◆ **Data for this exercise**:

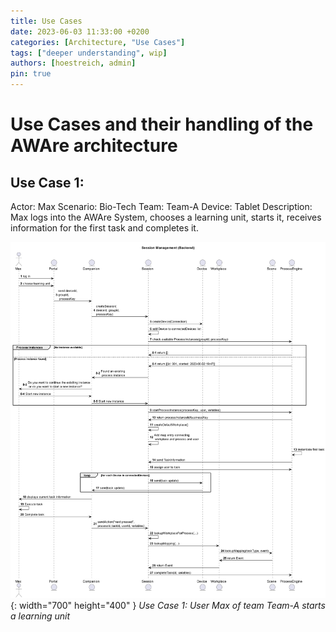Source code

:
 ```yaml
---
title: Use Cases
date: 2023-06-03 11:33:00 +0200
categories: [Architecture, "Use Cases"]
tags: ["deeper understanding", wip]
authors: [hoestreich, admin]
pin: true
---
```


# Use Cases and their handling of the AWAre architecture

## Use Case 1:

Actor: Max
Scenario: Bio-Tech
Team: Team-A
Device: Tablet
Description:
Max logs into the AWAre System, chooses a learning unit, starts it, receives information for the first task and completes it.

![img-description](img/Session_Management.png){: width="700" height="400" }
_Use Case 1: User Max of team Team-A starts a learning unit_
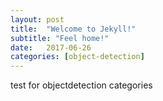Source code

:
 ```yaml
---
layout: post
title:  "Welcome to Jekyll!"
subtitle: "Feel home!"
date:   2017-06-26 
categories: [object-detection]
---
```


test for objectdetection categories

◆ **Work to complete**: All lines containing "learning" in the material above should appear in your reply, copied exactly.

◆ **The completed task**:
Max logs into the AWAre System, chooses a learning unit, starts it, receives information for the first task and completes it.
_Use Case 1: User Max of team Team-A starts a learning unit_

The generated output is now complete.